Work request -
In the records below, find the line with "好顶赞，明年二月必入！" and the line with "ссылка на объект)". Print both exactly, along with every line between them, and no other line.

(Given records Opens)

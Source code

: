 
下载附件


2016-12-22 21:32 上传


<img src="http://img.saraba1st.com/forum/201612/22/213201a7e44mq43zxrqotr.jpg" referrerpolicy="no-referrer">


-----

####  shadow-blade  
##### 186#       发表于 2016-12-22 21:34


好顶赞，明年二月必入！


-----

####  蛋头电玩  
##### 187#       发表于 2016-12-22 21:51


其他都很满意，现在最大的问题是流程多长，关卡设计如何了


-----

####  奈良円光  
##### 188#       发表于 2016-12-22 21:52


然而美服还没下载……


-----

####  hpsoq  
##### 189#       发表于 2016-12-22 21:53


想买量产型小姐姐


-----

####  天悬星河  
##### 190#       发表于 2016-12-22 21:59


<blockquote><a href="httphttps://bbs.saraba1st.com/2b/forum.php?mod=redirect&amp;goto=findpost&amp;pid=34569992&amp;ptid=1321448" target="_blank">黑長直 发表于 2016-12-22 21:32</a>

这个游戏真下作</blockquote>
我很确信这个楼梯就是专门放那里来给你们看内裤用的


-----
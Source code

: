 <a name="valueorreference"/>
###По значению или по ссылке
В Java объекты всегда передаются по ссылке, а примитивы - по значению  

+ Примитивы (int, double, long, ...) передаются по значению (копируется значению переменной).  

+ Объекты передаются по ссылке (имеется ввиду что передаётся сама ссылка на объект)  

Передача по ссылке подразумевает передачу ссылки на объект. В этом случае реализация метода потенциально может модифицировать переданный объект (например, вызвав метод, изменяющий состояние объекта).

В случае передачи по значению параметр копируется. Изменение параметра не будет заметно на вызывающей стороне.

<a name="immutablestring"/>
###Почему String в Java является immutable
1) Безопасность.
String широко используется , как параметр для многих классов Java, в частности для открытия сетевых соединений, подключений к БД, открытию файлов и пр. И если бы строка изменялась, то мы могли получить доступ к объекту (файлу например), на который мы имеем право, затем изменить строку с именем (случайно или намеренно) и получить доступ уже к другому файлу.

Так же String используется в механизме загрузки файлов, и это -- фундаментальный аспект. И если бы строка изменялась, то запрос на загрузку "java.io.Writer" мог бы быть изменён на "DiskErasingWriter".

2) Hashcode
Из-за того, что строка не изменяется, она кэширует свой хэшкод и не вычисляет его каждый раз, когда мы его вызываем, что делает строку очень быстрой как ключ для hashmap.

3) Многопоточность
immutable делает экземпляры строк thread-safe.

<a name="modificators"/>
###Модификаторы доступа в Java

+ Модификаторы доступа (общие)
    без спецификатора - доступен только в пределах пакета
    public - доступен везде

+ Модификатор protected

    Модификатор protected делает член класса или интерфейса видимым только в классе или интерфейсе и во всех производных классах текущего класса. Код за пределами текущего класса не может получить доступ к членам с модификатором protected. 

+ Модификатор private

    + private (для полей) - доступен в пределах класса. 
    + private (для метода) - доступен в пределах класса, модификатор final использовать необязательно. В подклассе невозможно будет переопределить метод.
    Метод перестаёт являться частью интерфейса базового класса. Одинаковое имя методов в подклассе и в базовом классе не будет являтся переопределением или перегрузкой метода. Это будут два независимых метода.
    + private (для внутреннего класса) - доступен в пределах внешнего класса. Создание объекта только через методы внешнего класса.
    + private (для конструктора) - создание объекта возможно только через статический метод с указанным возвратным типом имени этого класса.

(Given records Closes)

Result below -
好顶赞，明年二月必入！


-----

####  蛋头电玩  
##### 187#       发表于 2016-12-22 21:51


其他都很满意，现在最大的问题是流程多长，关卡设计如何了


-----

####  奈良円光  
##### 188#       发表于 2016-12-22 21:52


然而美服还没下载……


-----

####  hpsoq  
##### 189#       发表于 2016-12-22 21:53


想买量产型小姐姐


-----

####  天悬星河  
##### 190#       发表于 2016-12-22 21:59


<blockquote><a href="httphttps://bbs.saraba1st.com/2b/forum.php?mod=redirect&amp;goto=findpost&amp;pid=34569992&amp;ptid=1321448" target="_blank">黑長直 发表于 2016-12-22 21:32</a>

这个游戏真下作</blockquote>
我很确信这个楼梯就是专门放那里来给你们看内裤用的


-----
Source code

: <a name="valueorreference"/>
###По значению или по ссылке
В Java объекты всегда передаются по ссылке, а примитивы - по значению  

+ Примитивы (int, double, long, ...) передаются по значению (копируется значению переменной).  

+ Объекты передаются по ссылке (имеется ввиду что передаётся сама ссылка на объект)  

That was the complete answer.